Output the run of lines that opens with the first line of the material below and closes with the line containing "見てみるとJSONでプロフィ", both included, and drop the pictures.

___

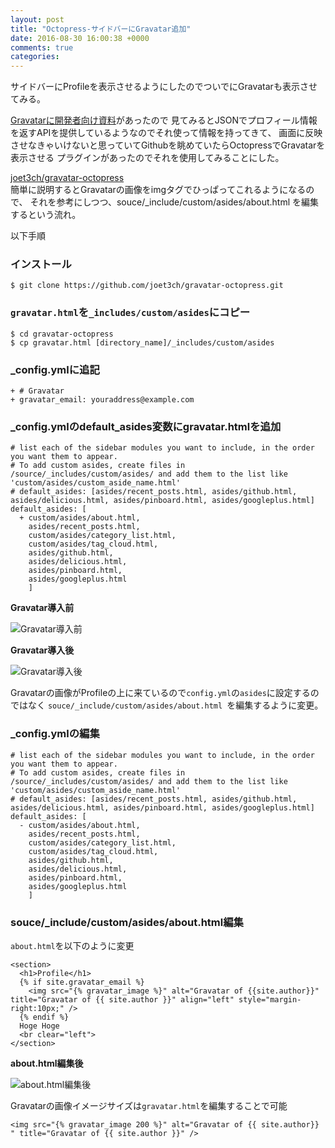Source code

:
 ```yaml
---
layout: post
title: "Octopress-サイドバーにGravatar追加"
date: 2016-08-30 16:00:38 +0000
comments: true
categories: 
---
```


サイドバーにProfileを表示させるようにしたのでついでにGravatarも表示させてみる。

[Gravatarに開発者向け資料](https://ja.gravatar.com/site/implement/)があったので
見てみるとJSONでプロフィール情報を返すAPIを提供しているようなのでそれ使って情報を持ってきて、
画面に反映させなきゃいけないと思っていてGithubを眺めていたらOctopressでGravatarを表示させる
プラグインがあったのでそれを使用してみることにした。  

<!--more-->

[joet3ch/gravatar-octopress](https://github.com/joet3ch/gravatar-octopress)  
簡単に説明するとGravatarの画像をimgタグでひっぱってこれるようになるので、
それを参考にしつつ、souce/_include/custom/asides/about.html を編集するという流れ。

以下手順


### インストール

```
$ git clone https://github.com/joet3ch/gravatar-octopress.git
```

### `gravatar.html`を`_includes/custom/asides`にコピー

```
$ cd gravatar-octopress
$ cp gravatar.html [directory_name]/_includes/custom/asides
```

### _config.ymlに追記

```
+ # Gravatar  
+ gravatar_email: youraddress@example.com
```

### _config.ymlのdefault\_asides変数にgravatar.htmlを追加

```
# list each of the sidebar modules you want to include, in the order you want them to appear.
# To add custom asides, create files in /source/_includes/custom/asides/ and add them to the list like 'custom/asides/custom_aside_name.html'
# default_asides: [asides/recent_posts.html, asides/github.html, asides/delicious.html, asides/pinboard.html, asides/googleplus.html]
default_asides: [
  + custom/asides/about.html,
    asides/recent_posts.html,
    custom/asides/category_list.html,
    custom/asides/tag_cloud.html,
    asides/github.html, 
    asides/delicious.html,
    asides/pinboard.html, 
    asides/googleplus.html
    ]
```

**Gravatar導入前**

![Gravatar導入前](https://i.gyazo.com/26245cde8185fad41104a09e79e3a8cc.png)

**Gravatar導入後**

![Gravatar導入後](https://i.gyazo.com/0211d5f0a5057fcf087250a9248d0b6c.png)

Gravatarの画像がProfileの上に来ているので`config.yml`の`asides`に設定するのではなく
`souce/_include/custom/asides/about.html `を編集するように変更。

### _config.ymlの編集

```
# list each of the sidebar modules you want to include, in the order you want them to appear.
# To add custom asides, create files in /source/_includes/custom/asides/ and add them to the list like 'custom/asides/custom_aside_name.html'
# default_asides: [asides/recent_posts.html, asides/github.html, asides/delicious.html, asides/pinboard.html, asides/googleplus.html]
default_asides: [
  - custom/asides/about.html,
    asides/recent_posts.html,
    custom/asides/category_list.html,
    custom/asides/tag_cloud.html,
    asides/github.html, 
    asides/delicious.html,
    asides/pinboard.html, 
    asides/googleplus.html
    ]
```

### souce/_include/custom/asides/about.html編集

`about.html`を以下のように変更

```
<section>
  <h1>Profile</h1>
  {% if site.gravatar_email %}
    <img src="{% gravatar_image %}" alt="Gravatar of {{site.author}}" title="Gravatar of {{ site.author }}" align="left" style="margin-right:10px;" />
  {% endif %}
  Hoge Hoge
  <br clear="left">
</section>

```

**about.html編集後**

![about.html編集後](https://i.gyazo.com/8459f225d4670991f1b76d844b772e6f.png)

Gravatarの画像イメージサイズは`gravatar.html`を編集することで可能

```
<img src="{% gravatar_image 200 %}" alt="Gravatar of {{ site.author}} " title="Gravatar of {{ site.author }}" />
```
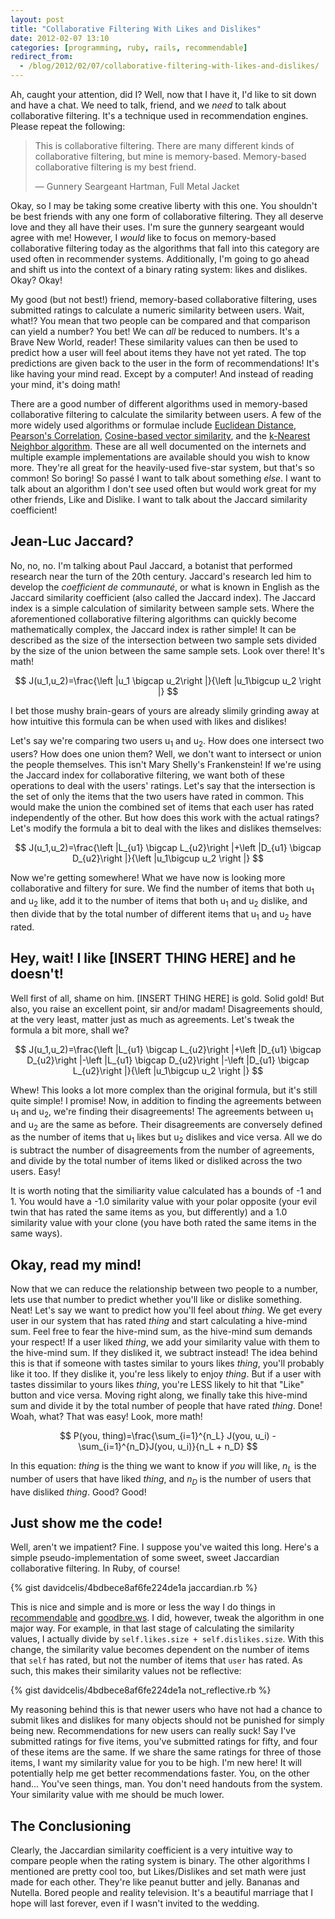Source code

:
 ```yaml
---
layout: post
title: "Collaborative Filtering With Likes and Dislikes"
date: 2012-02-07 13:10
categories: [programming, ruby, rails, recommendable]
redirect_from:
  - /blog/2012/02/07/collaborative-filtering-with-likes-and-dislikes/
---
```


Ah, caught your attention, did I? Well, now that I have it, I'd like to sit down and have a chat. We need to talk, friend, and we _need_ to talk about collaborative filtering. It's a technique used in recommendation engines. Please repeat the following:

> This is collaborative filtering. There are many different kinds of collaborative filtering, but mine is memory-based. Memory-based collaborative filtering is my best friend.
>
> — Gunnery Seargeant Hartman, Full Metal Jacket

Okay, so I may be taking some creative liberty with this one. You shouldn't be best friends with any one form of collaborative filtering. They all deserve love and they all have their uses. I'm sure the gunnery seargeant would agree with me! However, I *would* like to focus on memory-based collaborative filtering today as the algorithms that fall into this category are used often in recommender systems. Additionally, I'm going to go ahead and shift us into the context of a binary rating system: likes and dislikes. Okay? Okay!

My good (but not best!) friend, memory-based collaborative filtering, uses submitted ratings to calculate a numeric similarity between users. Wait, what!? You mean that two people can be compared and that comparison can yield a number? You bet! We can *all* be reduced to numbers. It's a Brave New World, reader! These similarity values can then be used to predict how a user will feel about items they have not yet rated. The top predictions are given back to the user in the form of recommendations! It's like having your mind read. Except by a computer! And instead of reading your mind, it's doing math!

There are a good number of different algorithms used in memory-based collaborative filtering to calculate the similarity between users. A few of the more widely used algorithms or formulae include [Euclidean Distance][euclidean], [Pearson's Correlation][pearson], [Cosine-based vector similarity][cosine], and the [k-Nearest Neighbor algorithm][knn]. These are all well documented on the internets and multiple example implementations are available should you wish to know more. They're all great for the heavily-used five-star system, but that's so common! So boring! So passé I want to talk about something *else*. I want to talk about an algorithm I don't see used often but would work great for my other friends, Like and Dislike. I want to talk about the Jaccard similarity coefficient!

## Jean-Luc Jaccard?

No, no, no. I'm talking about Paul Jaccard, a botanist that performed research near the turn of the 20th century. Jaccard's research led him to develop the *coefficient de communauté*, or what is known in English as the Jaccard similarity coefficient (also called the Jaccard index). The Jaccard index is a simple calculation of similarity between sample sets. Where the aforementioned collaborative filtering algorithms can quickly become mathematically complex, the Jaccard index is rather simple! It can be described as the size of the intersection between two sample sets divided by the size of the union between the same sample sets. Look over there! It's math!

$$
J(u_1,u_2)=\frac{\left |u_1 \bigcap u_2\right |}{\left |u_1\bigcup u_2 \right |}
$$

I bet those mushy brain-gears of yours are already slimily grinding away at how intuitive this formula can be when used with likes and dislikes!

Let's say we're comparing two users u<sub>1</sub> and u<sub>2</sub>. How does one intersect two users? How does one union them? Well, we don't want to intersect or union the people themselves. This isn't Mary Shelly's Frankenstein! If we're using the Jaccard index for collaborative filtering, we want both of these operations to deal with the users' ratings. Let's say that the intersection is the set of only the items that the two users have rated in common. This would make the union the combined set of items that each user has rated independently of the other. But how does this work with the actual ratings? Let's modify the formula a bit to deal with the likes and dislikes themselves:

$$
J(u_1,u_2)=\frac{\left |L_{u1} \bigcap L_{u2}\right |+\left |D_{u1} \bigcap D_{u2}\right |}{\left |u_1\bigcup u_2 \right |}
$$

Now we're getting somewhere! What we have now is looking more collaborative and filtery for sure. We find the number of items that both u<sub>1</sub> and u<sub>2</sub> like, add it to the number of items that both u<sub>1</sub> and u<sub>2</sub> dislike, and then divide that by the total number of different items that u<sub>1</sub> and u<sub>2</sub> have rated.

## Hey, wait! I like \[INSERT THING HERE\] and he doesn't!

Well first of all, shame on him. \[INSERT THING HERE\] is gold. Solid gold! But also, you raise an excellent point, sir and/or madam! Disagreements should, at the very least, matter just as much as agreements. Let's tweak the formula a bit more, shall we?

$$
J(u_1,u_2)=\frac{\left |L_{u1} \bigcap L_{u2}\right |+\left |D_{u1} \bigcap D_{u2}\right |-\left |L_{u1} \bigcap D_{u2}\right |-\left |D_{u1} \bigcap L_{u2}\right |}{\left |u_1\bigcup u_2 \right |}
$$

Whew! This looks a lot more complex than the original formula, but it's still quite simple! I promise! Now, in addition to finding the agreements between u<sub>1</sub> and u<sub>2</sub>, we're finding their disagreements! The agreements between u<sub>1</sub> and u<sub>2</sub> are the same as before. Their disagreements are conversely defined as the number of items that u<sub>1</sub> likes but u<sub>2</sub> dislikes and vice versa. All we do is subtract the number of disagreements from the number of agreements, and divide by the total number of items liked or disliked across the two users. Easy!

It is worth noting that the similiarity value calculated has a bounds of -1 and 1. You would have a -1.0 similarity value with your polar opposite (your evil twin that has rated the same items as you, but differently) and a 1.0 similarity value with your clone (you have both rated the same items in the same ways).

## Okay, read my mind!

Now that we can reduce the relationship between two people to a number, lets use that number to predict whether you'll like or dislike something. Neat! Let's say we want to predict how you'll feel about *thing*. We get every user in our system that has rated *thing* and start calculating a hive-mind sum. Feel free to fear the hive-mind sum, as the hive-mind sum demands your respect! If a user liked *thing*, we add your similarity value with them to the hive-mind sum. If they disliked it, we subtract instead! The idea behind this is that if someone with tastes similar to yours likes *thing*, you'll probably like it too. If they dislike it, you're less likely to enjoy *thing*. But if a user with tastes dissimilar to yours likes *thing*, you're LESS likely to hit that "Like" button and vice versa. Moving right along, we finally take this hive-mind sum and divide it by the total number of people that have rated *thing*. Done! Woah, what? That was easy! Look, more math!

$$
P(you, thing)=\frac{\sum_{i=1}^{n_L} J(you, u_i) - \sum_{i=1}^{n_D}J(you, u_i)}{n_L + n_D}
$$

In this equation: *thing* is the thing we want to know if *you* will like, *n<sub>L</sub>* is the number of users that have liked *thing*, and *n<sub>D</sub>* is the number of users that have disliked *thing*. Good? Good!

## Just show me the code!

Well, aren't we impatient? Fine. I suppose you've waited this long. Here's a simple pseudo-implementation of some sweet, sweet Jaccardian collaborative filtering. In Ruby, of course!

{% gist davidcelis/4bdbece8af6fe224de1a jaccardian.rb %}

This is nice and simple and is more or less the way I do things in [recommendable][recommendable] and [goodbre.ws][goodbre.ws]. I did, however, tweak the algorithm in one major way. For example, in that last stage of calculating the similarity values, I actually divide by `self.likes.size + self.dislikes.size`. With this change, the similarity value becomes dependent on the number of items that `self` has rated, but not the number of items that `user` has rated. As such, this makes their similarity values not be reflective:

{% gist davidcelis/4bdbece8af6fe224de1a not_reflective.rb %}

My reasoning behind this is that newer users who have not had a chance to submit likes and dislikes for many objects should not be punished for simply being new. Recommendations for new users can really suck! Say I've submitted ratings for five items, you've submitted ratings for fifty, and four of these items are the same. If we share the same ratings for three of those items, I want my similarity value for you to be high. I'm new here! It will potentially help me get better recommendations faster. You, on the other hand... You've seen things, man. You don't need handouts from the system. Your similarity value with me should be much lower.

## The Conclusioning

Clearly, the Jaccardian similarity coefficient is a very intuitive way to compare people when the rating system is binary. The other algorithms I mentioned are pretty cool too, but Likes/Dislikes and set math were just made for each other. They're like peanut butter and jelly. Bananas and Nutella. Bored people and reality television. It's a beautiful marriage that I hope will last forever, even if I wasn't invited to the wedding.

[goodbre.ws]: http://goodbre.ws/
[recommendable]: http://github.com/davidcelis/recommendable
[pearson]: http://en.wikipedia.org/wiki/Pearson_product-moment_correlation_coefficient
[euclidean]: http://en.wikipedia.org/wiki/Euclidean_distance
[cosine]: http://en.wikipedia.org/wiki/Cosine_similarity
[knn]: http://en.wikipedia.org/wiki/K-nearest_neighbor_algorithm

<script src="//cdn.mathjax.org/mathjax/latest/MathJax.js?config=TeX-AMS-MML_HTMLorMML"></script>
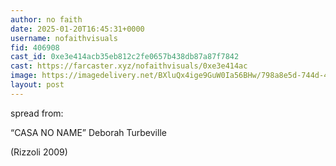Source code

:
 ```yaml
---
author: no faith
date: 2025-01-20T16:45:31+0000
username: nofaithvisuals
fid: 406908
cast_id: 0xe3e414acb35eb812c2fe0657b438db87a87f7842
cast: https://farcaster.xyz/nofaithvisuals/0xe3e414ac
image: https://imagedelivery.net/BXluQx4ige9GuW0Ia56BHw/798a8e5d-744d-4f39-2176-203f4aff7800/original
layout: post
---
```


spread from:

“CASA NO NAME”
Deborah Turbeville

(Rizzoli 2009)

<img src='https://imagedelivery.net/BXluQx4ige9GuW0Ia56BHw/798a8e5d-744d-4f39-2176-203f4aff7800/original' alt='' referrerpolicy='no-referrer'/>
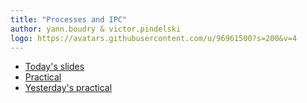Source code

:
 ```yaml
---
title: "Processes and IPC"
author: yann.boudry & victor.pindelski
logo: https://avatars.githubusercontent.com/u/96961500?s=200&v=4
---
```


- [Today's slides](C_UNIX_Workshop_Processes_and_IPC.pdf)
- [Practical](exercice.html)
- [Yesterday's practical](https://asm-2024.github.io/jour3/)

___

=== SOLUTION FOR THIS PROBLEM ===
Source code

:
 ```yaml
---
layout: post
title: "Octopress-サイドバーにGravatar追加"
date: 2016-08-30 16:00:38 +0000
comments: true
categories: 
---
```


サイドバーにProfileを表示させるようにしたのでついでにGravatarも表示させてみる。

[Gravatarに開発者向け資料](https://ja.gravatar.com/site/implement/)があったので
見てみるとJSONでプロフィール情報を返すAPIを提供しているようなのでそれ使って情報を持ってきて、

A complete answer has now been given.